[Your objective] Lines from the listing below that contain the string "then" are to be reported.

[Data records]
• • • •

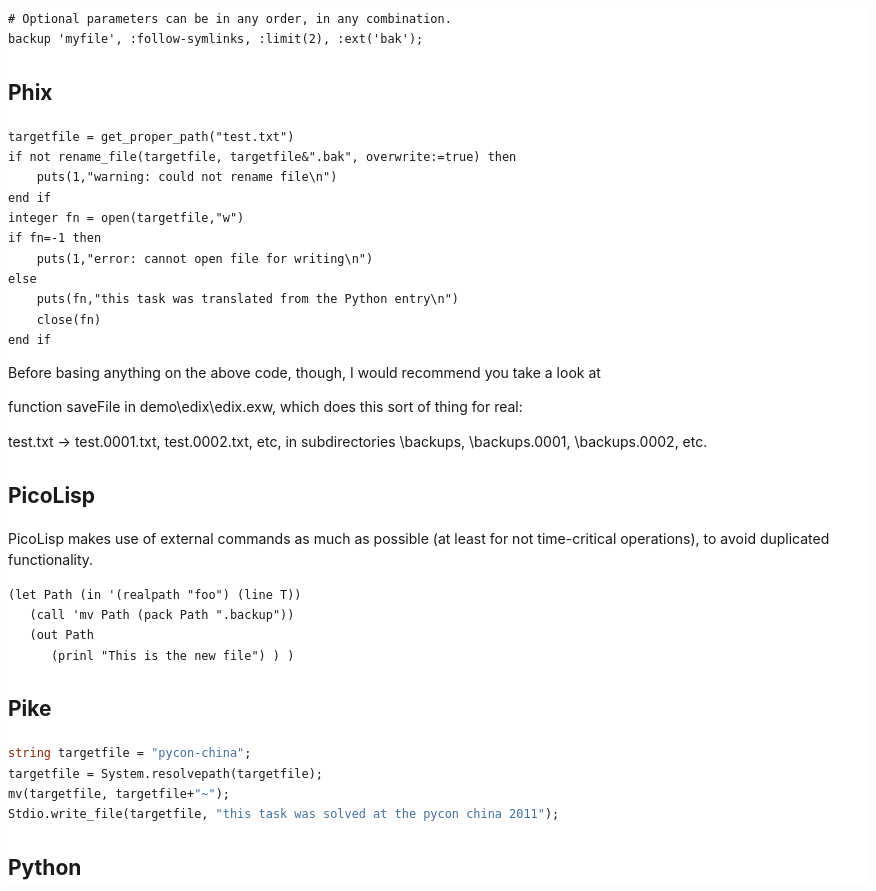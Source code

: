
 ```perl6
# Optional parameters can be in any order, in any combination.
backup 'myfile', :follow-symlinks, :limit(2), :ext('bak');
```



## Phix

```Phix
targetfile = get_proper_path("test.txt")
if not rename_file(targetfile, targetfile&".bak", overwrite:=true) then
    puts(1,"warning: could not rename file\n")
end if
integer fn = open(targetfile,"w")
if fn=-1 then
    puts(1,"error: cannot open file for writing\n")
else
    puts(fn,"this task was translated from the Python entry\n")
    close(fn)
end if
```

Before basing anything on the above code, though, I would recommend you take a look at 

function saveFile in demo\edix\edix.exw, which does this sort of thing for real: 

test.txt -> test.0001.txt, test.0002.txt, etc, in subdirectories \backups, \backups.0001, \backups.0002, etc.


## PicoLisp

PicoLisp makes use of external commands as much as possible (at least for not time-critical operations), to avoid duplicated functionality.

```PicoLisp
(let Path (in '(realpath "foo") (line T))
   (call 'mv Path (pack Path ".backup"))
   (out Path
      (prinl "This is the new file") ) )
```



## Pike


```Pike
string targetfile = "pycon-china";
targetfile = System.resolvepath(targetfile);
mv(targetfile, targetfile+"~");
Stdio.write_file(targetfile, "this task was solved at the pycon china 2011");
```



## Python
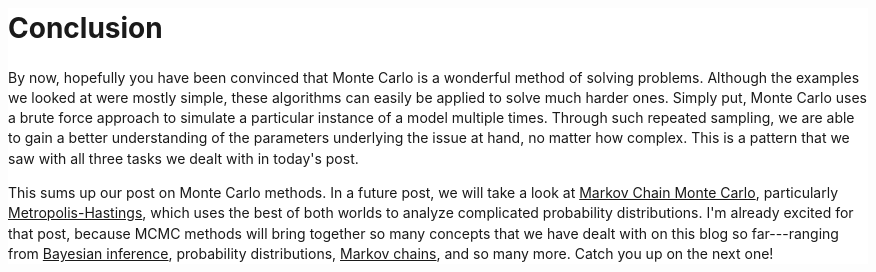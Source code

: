 
# Conclusion

By now, hopefully you have been convinced that Monte Carlo is a wonderful method of solving problems. Although the examples we looked at were mostly simple, these algorithms can easily be applied to solve much harder ones. Simply put, Monte Carlo uses a brute force approach to simulate a particular instance of a model multiple times. Through such repeated sampling, we are able to gain a better understanding of the parameters underlying the issue at hand, no matter how complex. This is a pattern that we saw with all three tasks we dealt with in today's post. 

This sums up our post on Monte Carlo methods. In a future post, we will take a look at [Markov Chain Monte Carlo], particularly [Metropolis-Hastings], which uses the best of both worlds to analyze complicated probability distributions. I'm already excited for that post, because MCMC methods will bring together so many concepts that we have dealt with on this blog so far---ranging from [Bayesian inference], probability distributions, [Markov chains], and so many more. Catch you up on the next one!

[Leibniz formula]: https://en.wikipedia.org/wiki/Leibniz_formula_for_π
[Wallis product]: https://jaketae.github.io/study/basel-zeta/
[Euler product]: https://en.wikipedia.org/wiki/Euler_product
[importance sampling]: https://en.wikipedia.org/wiki/Importance_sampling
[here]: https://medium.com/i-math/the-drunkards-walk-explained-48a0205d304 
[this post]: http://zwmiller.com/projects/monte_carlo_part1.html
[Markov Chain Monte Carlo]: https://en.wikipedia.org/wiki/Markov_chain_Monte_Carlo
[Metropolis-Hastings]: https://en.wikipedia.org/wiki/Metropolis–Hastings_algorithm
[Bayesian inference]: https://jaketae.github.io/study/bayes/
[Markov chains]: https://jaketae.github.io/study/pagerank-and-markov/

• • • •

[Task solution]
if not rename_file(targetfile, targetfile&".bak", overwrite:=true) then
if fn=-1 then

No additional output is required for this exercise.